Local enterprises’ heavy dependence on bank loans has put pressure on the country’s economic development, causing an imbalance in the capital market, according to Don Lam, deputy head of the private sector development committee.
At a seminar on finance and credit, as part of the Vietnam Private Sector Economic Forum 2019, in Hanoi on May 2, Lam, who is also CEO of VinaCapital Group, said that monetary policy should be adopted in a flexible manner to reduce the economy’s dependence on bank credit. The finance sector should prioritise building new financial models and make the capital market transparent.
The business community proposed accelerating the restructuring of the financial market; developing the corporate bond market and pension and real estate investment funds; establishing corporate credit rating firms; building a national database; ensuring the transparency of corporate information; working out solutions to increase the liquidity of primary and secondary monetary markets; and intensifying connectivity between firms and the relevant agencies.
Dao Minh Tu, deputy governor of the State Bank of Vietnam (SBV), said that the private sector accounts for 91.5 percent of the banking system’s outstanding loans.
However, there is an imbalance between the supply of and demand for capital. While enterprises are in dire need of capital for their production and business activities, the capital market is unable to meet the demand.

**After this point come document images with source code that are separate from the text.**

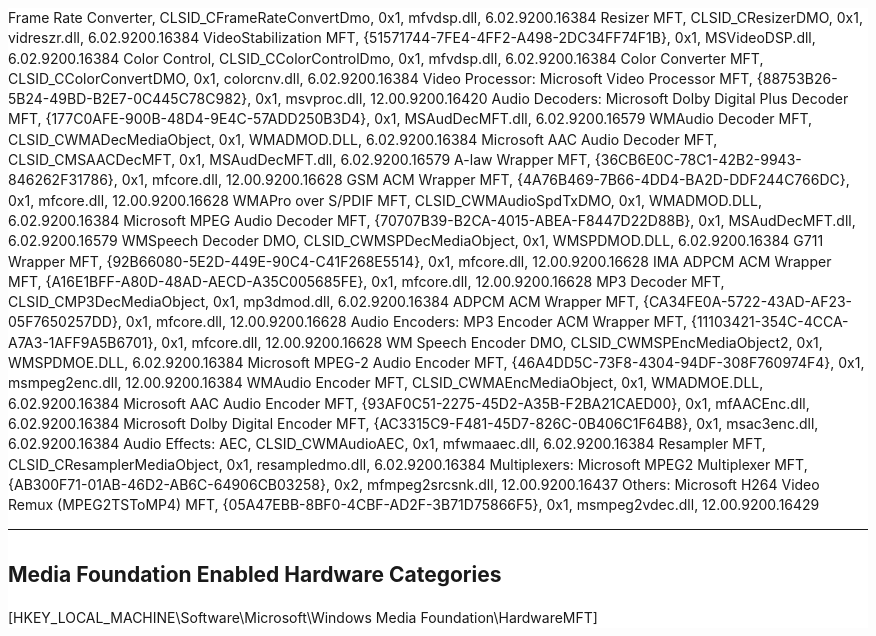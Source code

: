   Frame Rate Converter, CLSID_CFrameRateConvertDmo, 0x1, mfvdsp.dll, 6.02.9200.16384
  Resizer MFT, CLSID_CResizerDMO, 0x1, vidreszr.dll, 6.02.9200.16384
  VideoStabilization MFT, {51571744-7FE4-4FF2-A498-2DC34FF74F1B}, 0x1, MSVideoDSP.dll, 6.02.9200.16384
  Color Control, CLSID_CColorControlDmo, 0x1, mfvdsp.dll, 6.02.9200.16384
  Color Converter MFT, CLSID_CColorConvertDMO, 0x1, colorcnv.dll, 6.02.9200.16384
Video Processor:
  Microsoft Video Processor MFT, {88753B26-5B24-49BD-B2E7-0C445C78C982}, 0x1, msvproc.dll, 12.00.9200.16420
Audio Decoders:
  Microsoft Dolby Digital Plus Decoder MFT, {177C0AFE-900B-48D4-9E4C-57ADD250B3D4}, 0x1, MSAudDecMFT.dll, 6.02.9200.16579
  WMAudio Decoder MFT, CLSID_CWMADecMediaObject, 0x1, WMADMOD.DLL, 6.02.9200.16384
  Microsoft AAC Audio Decoder MFT, CLSID_CMSAACDecMFT, 0x1, MSAudDecMFT.dll, 6.02.9200.16579
  A-law Wrapper MFT, {36CB6E0C-78C1-42B2-9943-846262F31786}, 0x1, mfcore.dll, 12.00.9200.16628
  GSM ACM Wrapper MFT, {4A76B469-7B66-4DD4-BA2D-DDF244C766DC}, 0x1, mfcore.dll, 12.00.9200.16628
  WMAPro over S/PDIF MFT, CLSID_CWMAudioSpdTxDMO, 0x1, WMADMOD.DLL, 6.02.9200.16384
  Microsoft MPEG Audio Decoder MFT, {70707B39-B2CA-4015-ABEA-F8447D22D88B}, 0x1, MSAudDecMFT.dll, 6.02.9200.16579
  WMSpeech Decoder DMO, CLSID_CWMSPDecMediaObject, 0x1, WMSPDMOD.DLL, 6.02.9200.16384
  G711 Wrapper MFT, {92B66080-5E2D-449E-90C4-C41F268E5514}, 0x1, mfcore.dll, 12.00.9200.16628
  IMA ADPCM ACM Wrapper MFT, {A16E1BFF-A80D-48AD-AECD-A35C005685FE}, 0x1, mfcore.dll, 12.00.9200.16628
  MP3 Decoder MFT, CLSID_CMP3DecMediaObject, 0x1, mp3dmod.dll, 6.02.9200.16384
  ADPCM ACM Wrapper MFT, {CA34FE0A-5722-43AD-AF23-05F7650257DD}, 0x1, mfcore.dll, 12.00.9200.16628
Audio Encoders:
  MP3 Encoder ACM Wrapper MFT, {11103421-354C-4CCA-A7A3-1AFF9A5B6701}, 0x1, mfcore.dll, 12.00.9200.16628
  WM Speech Encoder DMO, CLSID_CWMSPEncMediaObject2, 0x1, WMSPDMOE.DLL, 6.02.9200.16384
  Microsoft MPEG-2 Audio Encoder MFT, {46A4DD5C-73F8-4304-94DF-308F760974F4}, 0x1, msmpeg2enc.dll, 12.00.9200.16384
  WMAudio Encoder MFT, CLSID_CWMAEncMediaObject, 0x1, WMADMOE.DLL, 6.02.9200.16384
  Microsoft AAC Audio Encoder MFT, {93AF0C51-2275-45D2-A35B-F2BA21CAED00}, 0x1, mfAACEnc.dll, 6.02.9200.16384
  Microsoft Dolby Digital Encoder MFT, {AC3315C9-F481-45D7-826C-0B406C1F64B8}, 0x1, msac3enc.dll, 6.02.9200.16384
Audio Effects:
  AEC, CLSID_CWMAudioAEC, 0x1, mfwmaaec.dll, 6.02.9200.16384
  Resampler MFT, CLSID_CResamplerMediaObject, 0x1, resampledmo.dll, 6.02.9200.16384
Multiplexers:
  Microsoft MPEG2 Multiplexer MFT, {AB300F71-01AB-46D2-AB6C-64906CB03258}, 0x2, mfmpeg2srcsnk.dll, 12.00.9200.16437
Others:
  Microsoft H264 Video Remux (MPEG2TSToMP4) MFT, {05A47EBB-8BF0-4CBF-AD2F-3B71D75866F5}, 0x1, msmpeg2vdec.dll, 12.00.9200.16429


--------------------------------------------
Media Foundation Enabled Hardware Categories
--------------------------------------------

[HKEY_LOCAL_MACHINE\Software\Microsoft\Windows Media Foundation\HardwareMFT]
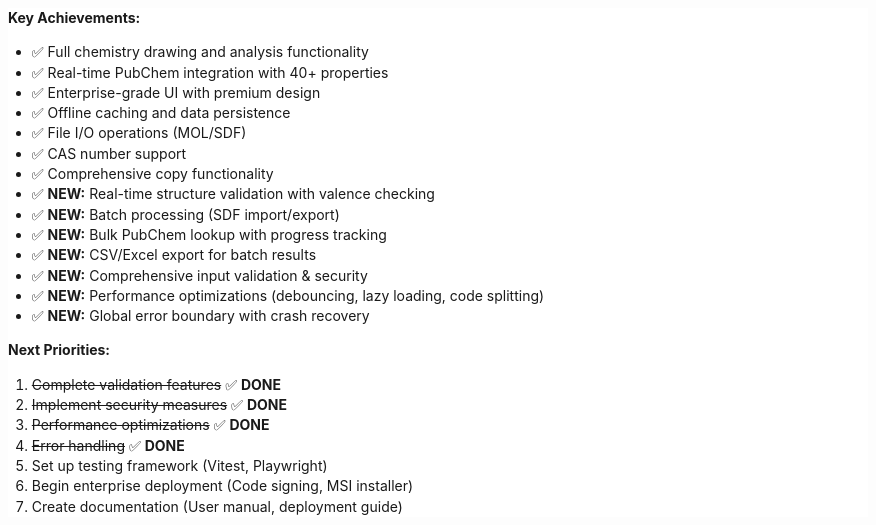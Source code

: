 **Key Achievements:**
- ✅ Full chemistry drawing and analysis functionality
- ✅ Real-time PubChem integration with 40+ properties
- ✅ Enterprise-grade UI with premium design
- ✅ Offline caching and data persistence
- ✅ File I/O operations (MOL/SDF)
- ✅ CAS number support
- ✅ Comprehensive copy functionality
- ✅ **NEW:** Real-time structure validation with valence checking
- ✅ **NEW:** Batch processing (SDF import/export)
- ✅ **NEW:** Bulk PubChem lookup with progress tracking
- ✅ **NEW:** CSV/Excel export for batch results
- ✅ **NEW:** Comprehensive input validation & security
- ✅ **NEW:** Performance optimizations (debouncing, lazy loading, code splitting)
- ✅ **NEW:** Global error boundary with crash recovery

**Next Priorities:**
1. ~~Complete validation features~~ ✅ **DONE**
2. ~~Implement security measures~~ ✅ **DONE**
3. ~~Performance optimizations~~ ✅ **DONE**  
4. ~~Error handling~~ ✅ **DONE**
5. Set up testing framework (Vitest, Playwright)
6. Begin enterprise deployment (Code signing, MSI installer)
7. Create documentation (User manual, deployment guide)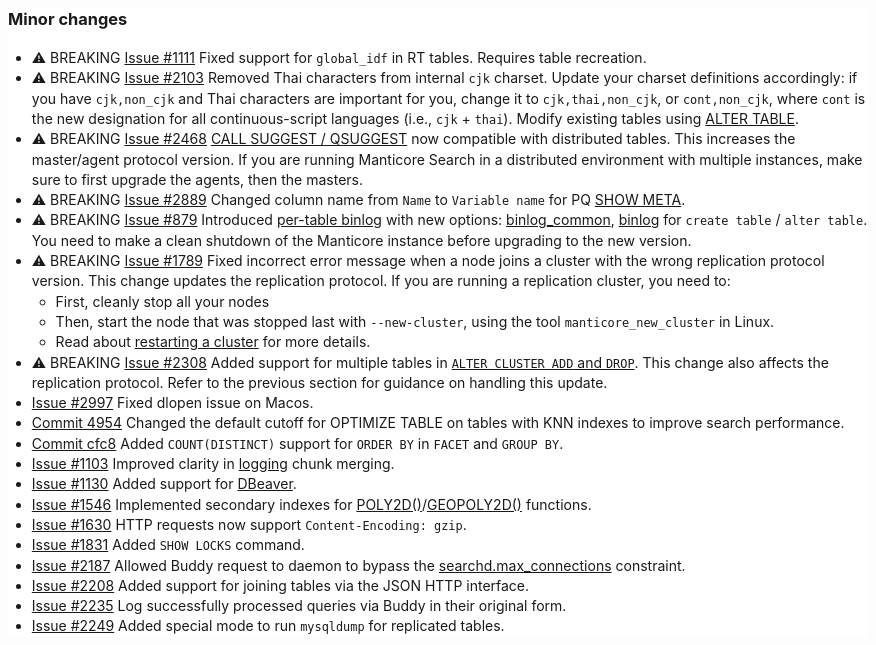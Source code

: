 ### Minor changes
* ⚠️ BREAKING [Issue #1111](https://github.com/manticoresoftware/manticoresearch/issues/1111) Fixed support for `global_idf` in RT tables. Requires table recreation.
* ⚠️ BREAKING [Issue #2103](https://github.com/manticoresoftware/manticoresearch/issues/2103) Removed Thai characters from internal `cjk` charset. Update your charset definitions accordingly: if you have `cjk,non_cjk` and Thai characters are important for you, change it to `cjk,thai,non_cjk`, or `cont,non_cjk`, where `cont` is the new designation for all continuous-script languages (i.e., `cjk` + `thai`). Modify existing tables using [ALTER TABLE](Updating_table_schema_and_settings.md#Updating-table-FT-settings-in-RT-mode).
* ⚠️ BREAKING [Issue #2468](https://github.com/manticoresoftware/manticoresearch/issues/2468) [CALL SUGGEST / QSUGGEST](Searching/Spell_correction.md#CALL-QSUGGEST,-CALL-SUGGEST) now compatible with distributed tables. This increases the master/agent protocol version. If you are running Manticore Search in a distributed environment with multiple instances, make sure to first upgrade the agents, then the masters.
* ⚠️ BREAKING [Issue #2889](https://github.com/manticoresoftware/manticoresearch/issues/2889) Changed column name from `Name` to `Variable name` for PQ [SHOW META](Node_info_and_management/SHOW_META.md#SHOW-META-for-PQ-tables).
* ⚠️ BREAKING [Issue #879](https://github.com/manticoresoftware/manticoresearch/issues/879) Introduced [per-table binlog](Logging/Binary_logging.md#Per-table-binary-logging-configuration) with new options: [binlog_common](Logging/Binary_logging.md#Binary-logging-strategies), [binlog](Logging/Binary_logging.md#Per-table-binary-logging-configuration) for `create table` / `alter table`. You need to make a clean shutdown of the Manticore instance before upgrading to the new version.
* ⚠️ BREAKING [Issue #1789](https://github.com/manticoresoftware/manticoresearch/issues/1789) Fixed incorrect error message when a node joins a cluster with the wrong replication protocol version. This change updates the replication protocol. If you are running a replication cluster, you need to:
  - First, cleanly stop all your nodes
  - Then, start the node that was stopped last with `--new-cluster`, using the tool `manticore_new_cluster` in Linux.
  - Read about [restarting a cluster](Creating_a_cluster/Setting_up_replication/Restarting_a_cluster.md#Restarting-a-cluster) for more details.
* ⚠️ BREAKING [Issue #2308](https://github.com/manticoresoftware/manticoresearch/issues/2308) Added support for multiple tables in [`ALTER CLUSTER ADD` and `DROP`](Creating_a_cluster/Setting_up_replication/Adding_and_removing_a_table_from_a_replication_cluster.md#Adding-and-removing-a-table-from-a-replication-cluster). This change also affects the replication protocol. Refer to the previous section for guidance on handling this update.
* [Issue #2997](https://github.com/manticoresoftware/manticoresearch/issues/2997) Fixed dlopen issue on Macos.
* [Commit 4954](https://github.com/manticoresoftware/manticoresearch/commit/4954b5de7341a29902a9b8fbb9a040f7942c77c4) Changed the default cutoff for OPTIMIZE TABLE on tables with KNN indexes to improve search performance.
* [Commit cfc8](https://github.com/manticoresoftware/manticoresearch/commit/cfc87ecb6e33a8163c2235243b6b40e699dbf526) Added `COUNT(DISTINCT)` support for `ORDER BY` in `FACET` and `GROUP BY`.
* [Issue #1103](https://github.com/manticoresoftware/manticoresearch/issues/1103) Improved clarity in [logging](Logging/Server_logging.md#Server-logging) chunk merging.
* [Issue #1130](https://github.com/manticoresoftware/manticoresearch/issues/1130) Added support for [DBeaver](Integration/DBeaver.md).
* [Issue #1546](https://github.com/manticoresoftware/manticoresearch/issues/1546) Implemented secondary indexes for [POLY2D()](Functions/Geo_spatial_functions.md#POLY2D%28%29)/[GEOPOLY2D()](Functions/Geo_spatial_functions.md#GEOPOLY2D%28%29) functions.
* [Issue #1630](https://github.com/manticoresoftware/manticoresearch/issues/1630) HTTP requests now support `Content-Encoding: gzip`.
* [Issue #1831](https://github.com/manticoresoftware/manticoresearch/issues/1831) Added `SHOW LOCKS` command.
* [Issue #2187](https://github.com/manticoresoftware/manticoresearch/issues/2197) Allowed Buddy request to daemon to bypass the [searchd.max_connections](Server_settings/Searchd.md#max_connections) constraint.
* [Issue #2208](https://github.com/manticoresoftware/manticoresearch/issues/2208) Added support for joining tables via the JSON HTTP interface.
* [Issue #2235](https://github.com/manticoresoftware/manticoresearch/issues/2235) Log successfully processed queries via Buddy in their original form.
* [Issue #2249](https://github.com/manticoresoftware/manticoresearch/issues/2249) Added special mode to run `mysqldump` for replicated tables.
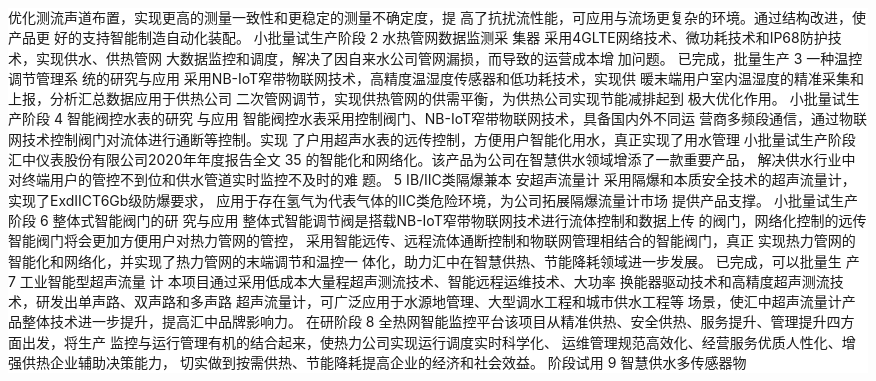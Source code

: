 优化测流声道布置，实现更高的测量一致性和更稳定的测量不确定度，提
高了抗扰流性能，可应用与流场更复杂的环境。通过结构改进，使产品更
好的支持智能制造自动化装配。
小批量试生产阶段
2
水热管网数据监测采
集器
采用4GLTE网络技术、微功耗技术和IP68防护技术，实现供水、供热管网
大数据监控和调度，解决了因自来水公司管网漏损，而导致的运营成本增
加问题。
已完成，批量生产
3
一种温控调节管理系
统的研究与应用
采用NB-IoT窄带物联网技术，高精度温湿度传感器和低功耗技术，实现供
暖末端用户室内温湿度的精准采集和上报，分析汇总数据应用于供热公司
二次管网调节，实现供热管网的供需平衡，为供热公司实现节能减排起到
极大优化作用。
小批量试生产阶段
4
智能阀控水表的研究
与应用
智能阀控水表采用控制阀门、NB-IoT窄带物联网技术，具备国内外不同运
营商多频段通信，通过物联网技术控制阀门对流体进行通断等控制。实现
了户用超声水表的远传控制，方便用户智能化用水，真正实现了用水管理
小批量试生产阶段
汇中仪表股份有限公司2020年年度报告全文
35
的智能化和网络化。该产品为公司在智慧供水领域增添了一款重要产品，
解决供水行业中对终端用户的管控不到位和供水管道实时监控不及时的难
题。
5
ⅠB/ⅡC类隔爆兼本
安超声流量计
采用隔爆和本质安全技术的超声流量计，实现了ExdIICT6Gb级防爆要求，
应用于存在氢气为代表气体的IIC类危险环境，为公司拓展隔爆流量计市场
提供产品支撑。
小批量试生产阶段
6
整体式智能阀门的研
究与应用
整体式智能调节阀是搭载NB-IoT窄带物联网技术进行流体控制和数据上传
的阀门，网络化控制的远传智能阀门将会更加方便用户对热力管网的管控，
采用智能远传、远程流体通断控制和物联网管理相结合的智能阀门，真正
实现热力管网的智能化和网络化，并实现了热力管网的末端调节和温控一
体化，助力汇中在智慧供热、节能降耗领域进一步发展。
已完成，可以批量生
产
7
工业智能型超声流量
计
本项目通过采用低成本大量程超声测流技术、智能远程运维技术、大功率
换能器驱动技术和高精度超声测流技术，研发出单声路、双声路和多声路
超声流量计，可广泛应用于水源地管理、大型调水工程和城市供水工程等
场景，使汇中超声流量计产品整体技术进一步提升，提高汇中品牌影响力。
在研阶段
8
全热网智能监控平台该项目从精准供热、安全供热、服务提升、管理提升四方面出发，将生产
监控与运行管理有机的结合起来，使热力公司实现运行调度实时科学化、
运维管理规范高效化、经营服务优质人性化、增强供热企业辅助决策能力，
切实做到按需供热、节能降耗提高企业的经济和社会效益。
阶段试用
9
智慧供水多传感器物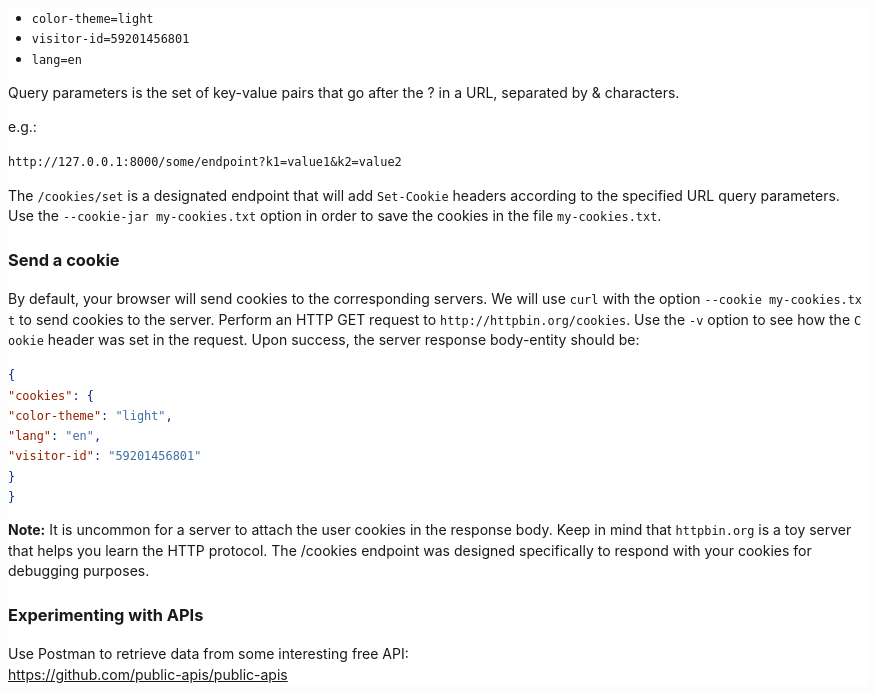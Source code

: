 - `color-theme=light`
- `visitor-id=59201456801`
- `lang=en`

Query parameters is the set of key-value pairs that go after the ? in a URL, separated by & characters.

e.g.:

```text
http://127.0.0.1:8000/some/endpoint?k1=value1&k2=value2
```

The `/cookies/set` is a designated endpoint that will add `Set-Cookie` headers according to the specified URL query parameters. Use the `--cookie-jar my-cookies.txt` option in order to save the cookies in the file `my-cookies.txt`.

### Send a cookie

By default, your browser will send cookies to the corresponding servers. We will use `curl` with the option `--cookie my-cookies.txt` to send cookies to the server. Perform an HTTP GET request to `http://httpbin.org/cookies`. Use the `-v` option to see how the `Cookie` header was set in the request. Upon success, the server response body-entity should be:
```json
{
"cookies": {
"color-theme": "light",
"lang": "en",
"visitor-id": "59201456801"
}
}
```

**Note:** It is uncommon for a server to attach the user cookies in the response body. Keep in mind that `httpbin.org` is a toy server that helps you learn the HTTP protocol. The /cookies endpoint was designed specifically to respond with your cookies for debugging purposes.

### Experimenting with APIs

Use Postman to retrieve data from some interesting free API:   
https://github.com/public-apis/public-apis

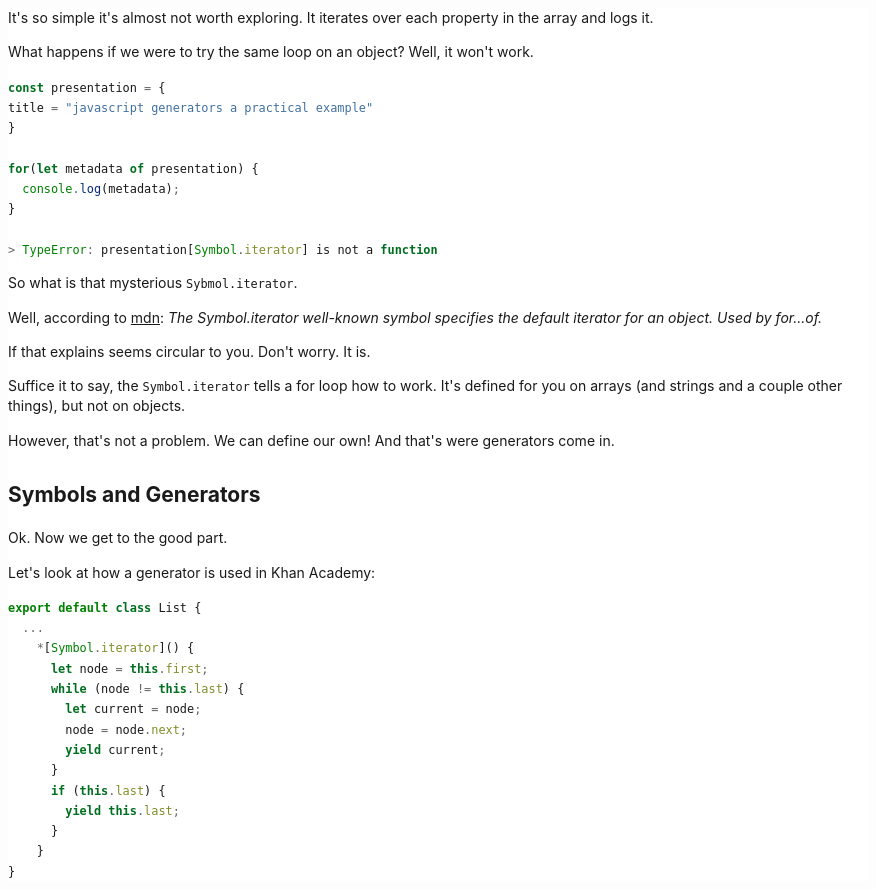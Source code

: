It's so simple it's almost not worth exploring.
It iterates over each property in the array and logs it.

What happens if we were to try the same loop on an object?
Well, it won't work.

```javascript
const presentation = {
title = "javascript generators a practical example"
}

for(let metadata of presentation) {
  console.log(metadata);
}

> TypeError: presentation[Symbol.iterator] is not a function
```

So what is that mysterious `Sybmol.iterator`.

Well, according to [mdn](https://developer.mozilla.org/en-US/docs/Web/JavaScript/Reference/Global_Objects/Symbol/iterator):
_The Symbol.iterator well-known symbol specifies the default iterator for an object. Used by for...of._

If that explains seems circular to you. Don't worry. It is.

Suffice it to say, the `Symbol.iterator` tells a for loop how to work.
It's defined for you on arrays (and strings and a couple other things), but not on objects.

However, that's not a problem. We can define our own!
And that's were generators come in.

## Symbols and Generators

Ok. Now we get to the good part.

Let's look at how a generator is used in Khan Academy:

```javascript
export default class List {
  ...
    *[Symbol.iterator]() {
      let node = this.first;
      while (node != this.last) {
        let current = node;
        node = node.next;
        yield current;
      }
      if (this.last) {
        yield this.last;
      }
    }
}
```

The banking system remains the main source of medium- and long-term capital for the economy, at some 50.6 percent.
It is necessary to boost the development of the stock market to reduce the dependence of local firms on bank loans, Tu said, adding that the central bank will develop monetary policy in a proactive and flexible manner, increase credit quality and help the private sector gain easier access to capital.
The central bank will also coordinate with the Ministry of Finance and other ministries and agencies to enhance the financial market’s restructuring to assist private enterprises in mobilising capital from the stock market.
Deputy minister of Finance Tran Xuan Ha said that the stock market is a source of medium- and long-term capital. Late last year, the stock market capitalisation was equivalent to 110 percent of Vietnam’s gross domestic product (GDP), which was higher than expected.
In addition, the insurance market value doubled over 10 years ago, with premiums revenue equal to more than 3 percent of the GDP.
Nevertheless, the local stock market was valued at $175 billion last year, which is much lower than other regional markets, so the market has yet to fully reach its potential, Ha added.
To continue developing the capital market and unlock medium- and long-term capital, the ministry will propose the National Assembly amend the Securities and Insurance Business Laws and restructure the stock and insurance markets, including allowing the merger of the nation’s two stock exchanges.
Further, the ministry will continue to develop new financial products, improve governance of the securities market, accelerate State capital divestment and issue accounting standards that meet international requirements.